Diacritical and Orthographic Modifications in Written Punjabi as Adversarial Attacks on NLP Systems: Challenges and Implications
Keywords:
Adversarial Attacks, Punjabi Language Processing, NLP Vulnerabilities, Script Normalization, Diacritical Manipulation, Dual script Punjabi (Gurmukhi and Shahmukhi)Abstract
Adversarial attacks in Natural Language Processing (NLP) have predominantly targeted high resource languages, leaving vulnerabilities in lesser resourced languages relatively unexplored. This research specifically investigates adversarial vulnerabilities in Punjabi, a digraphic language written in two distinct scripts: Gurmukhi and Shahmukhi. The study examines how intentional diacritical insertions, deletions, and orthographic modifications within Punjabi texts can significantly impair NLP systems, impacting crucial tasks such as part of speech (POS) tagging, text classification, and machine translation. A structured methodology is employed to systematically generate adversarial examples for both scripts, assessing their impacts on NLP model accuracy and key performance metrics such as F1 scores.

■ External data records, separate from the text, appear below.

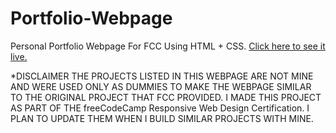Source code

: # Portfolio-Webpage
Personal Portfolio Webpage For FCC Using HTML + CSS. [Click here to see it live.](https://johnkodopanagiotis.github.io/Portfolio-Webpage/)


*DISCLAIMER
 THE PROJECTS LISTED IN THIS WEBPAGE ARE NOT MINE AND WERE USED ONLY AS DUMMIES TO MAKE THE WEBPAGE SIMILAR TO THE ORIGINAL PROJECT THAT FCC PROVIDED.
 I MADE THIS PROJECT AS PART OF THE freeCodeCamp Responsive Web Design Certification.
 I PLAN TO UPDATE THEM WHEN I BUILD SIMILAR PROJECTS WITH MINE.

The results demonstrate substantial performance degradation caused by minimal linguistic manipulations, highlighting critical vulnerabilities inherent in current NLP systems. Consequently, this study underscores the importance of robust defensive measures, including script normalization, targeted adversarial training, and language specific resilience strategies. Beyond its contribution to Punjabi NLP, this research offers valuable insights applicable to broader adversarial machine learning, particularly for languages characterized by complex orthographic and diacritical features.